Despite longstanding ties to the Kremlin, Prigozhin has recently been at odds with the Russian military, which he accused of “constantly trying to steal Wagner’s victory” last week after the country's Defense Ministry claimed a military victory in Soledar without crediting his company.

In the news conference Friday, Kirby said intelligence showed divisions between the mercenary group and Moscow had widened, even as Putin increasingly turned to the organization for critical support. 

“Wagner is becoming a rival power center to the Russian military and other Russian ministries,” Kirby said, adding that Prigozhin was trying to advance his personal interests in Ukraine and that the Wagner group “is making military decisions largely — largely — on what they will generate for Prigozhin, in terms of positive publicity." 

Kirby estimated that Wagner mercenaries currently fighting in Ukraine consisted of 10,000 contractors and 40,000 convicts.

When Reuters asked Prigozhin about the new U.S. designation, he said Wagner “and Americans are colleagues. From now on, our relationship can be called “a battle of criminal clans.”

Russia's Defense Ministry has not commented on the video.
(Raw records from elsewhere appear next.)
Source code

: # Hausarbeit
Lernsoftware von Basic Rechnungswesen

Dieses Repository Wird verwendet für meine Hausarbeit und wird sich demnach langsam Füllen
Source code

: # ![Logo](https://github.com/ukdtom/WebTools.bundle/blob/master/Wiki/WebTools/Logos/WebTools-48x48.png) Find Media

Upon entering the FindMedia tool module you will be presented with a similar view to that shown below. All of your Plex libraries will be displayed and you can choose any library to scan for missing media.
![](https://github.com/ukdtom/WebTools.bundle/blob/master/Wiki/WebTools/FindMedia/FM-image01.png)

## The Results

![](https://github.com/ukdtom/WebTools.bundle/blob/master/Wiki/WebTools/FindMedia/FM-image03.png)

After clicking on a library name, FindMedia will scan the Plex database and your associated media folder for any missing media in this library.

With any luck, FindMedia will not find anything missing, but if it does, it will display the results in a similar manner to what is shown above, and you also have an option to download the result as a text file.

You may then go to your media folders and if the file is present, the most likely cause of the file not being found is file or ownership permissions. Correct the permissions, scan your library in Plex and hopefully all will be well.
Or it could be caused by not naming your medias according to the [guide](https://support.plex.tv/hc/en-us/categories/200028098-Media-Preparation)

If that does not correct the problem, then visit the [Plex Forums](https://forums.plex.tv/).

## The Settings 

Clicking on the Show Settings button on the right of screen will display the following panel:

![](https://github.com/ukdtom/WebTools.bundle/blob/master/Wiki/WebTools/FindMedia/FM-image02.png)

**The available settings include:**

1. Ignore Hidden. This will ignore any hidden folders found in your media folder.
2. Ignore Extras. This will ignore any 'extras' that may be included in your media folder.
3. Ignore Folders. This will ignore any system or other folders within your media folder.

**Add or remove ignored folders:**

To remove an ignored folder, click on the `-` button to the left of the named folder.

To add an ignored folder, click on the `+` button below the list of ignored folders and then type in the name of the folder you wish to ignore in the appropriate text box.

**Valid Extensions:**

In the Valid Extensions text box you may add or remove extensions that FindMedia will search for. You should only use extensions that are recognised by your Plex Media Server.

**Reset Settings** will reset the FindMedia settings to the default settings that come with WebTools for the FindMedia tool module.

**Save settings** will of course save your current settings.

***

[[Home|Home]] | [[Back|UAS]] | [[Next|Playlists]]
The assessment came after a former member of Wagner claimed asylum in Norway last week.

In a video released Monday, Andrei Medvedev said he had formerly commanded a squad of paramilitary forces in eastern Ukraine where he witnessed the abuse and execution of former prisoners who refused to fight. He said his own contract was forcibly extended.

He said the group “stopped considering us as people and began to practically treat us like cannon fodder” and worried that Wagner was pursuing him and that he was “in danger of death.”

He added he had escaped border patrol dogs and guards’ bullets at the Russian border and ran through a forest and over an icy lake to escape into Norway.

The Wagner Group did not comment on his allegations.